▸ **Task goal**
Check every line of the data and copy the ones where "Selenium" appears.

▸ **Source material**
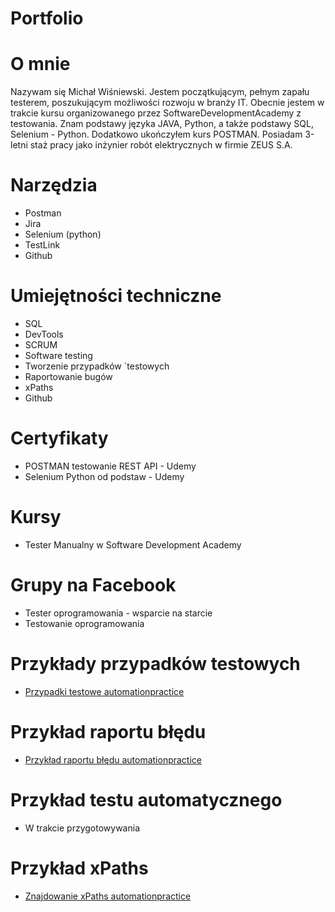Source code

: # Portfolio
# O mnie
Nazywam się Michał Wiśniewski. Jestem początkującym, pełnym zapału testerem, poszukującym możliwości rozwoju w branży IT. Obecnie jestem w trakcie kursu organizowanego przez SoftwareDevelopmentAcademy z testowania. Znam podstawy języka JAVA, Python, a także podstawy SQL, Selenium - Python. Dodatkowo ukończyłem kurs POSTMAN. Posiadam 3-letni staż pracy jako inżynier robót elektrycznych w firmie ZEUS S.A.
# Narzędzia
  - Postman
  - Jira
  - Selenium (python)
  - TestLink
  - Github
# Umiejętności techniczne
  - SQL
  - DevTools
  - SCRUM
  - Software testing
  - Tworzenie przypadków `testowych
  - Raportowanie bugów
  - xPaths
  - Github
# Certyfikaty
  - POSTMAN testowanie REST API - Udemy
  - Selenium Python od podstaw - Udemy
# Kursy
  - Tester Manualny w Software Development Academy
# Grupy na Facebook
  - Tester oprogramowania - wsparcie na starcie
  - Testowanie oprogramowania
# Przykłady przypadków testowych
  - [Przypadki testowe automationpractice](https://docs.google.com/spreadsheets/d/1bucZpQPiXhGYiOdMAiZTlbouHfmjWAVxqohy9UaMkE0/edit#gid=0)
# Przykład raportu błędu
  - [Przykład raportu błędu automationpractice](https://docs.google.com/document/d/1Zbm-LUCmrz6IlenrZkwmNK9M88qmnhevF_a4Z5QDkrg/edit)
# Przykład testu automatycznego
  - W trakcie przygotowywania
# Przykład xPaths
  - [Znajdowanie xPaths automationpractice](https://docs.google.com/document/d/17GaRsGgeRJM_qmo53Yz6d6qRNz54xi1DvmtKAiVpz_I/edit)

▸ **Exercise answer**
Nazywam się Michał Wiśniewski. Jestem początkującym, pełnym zapału testerem, poszukującym możliwości rozwoju w branży IT. Obecnie jestem w trakcie kursu organizowanego przez SoftwareDevelopmentAcademy z testowania. Znam podstawy języka JAVA, Python, a także podstawy SQL, Selenium - Python. Dodatkowo ukończyłem kurs POSTMAN. Posiadam 3-letni staż pracy jako inżynier robót elektrycznych w firmie ZEUS S.A.
  - Selenium (python)
  - Selenium Python od podstaw - Udemy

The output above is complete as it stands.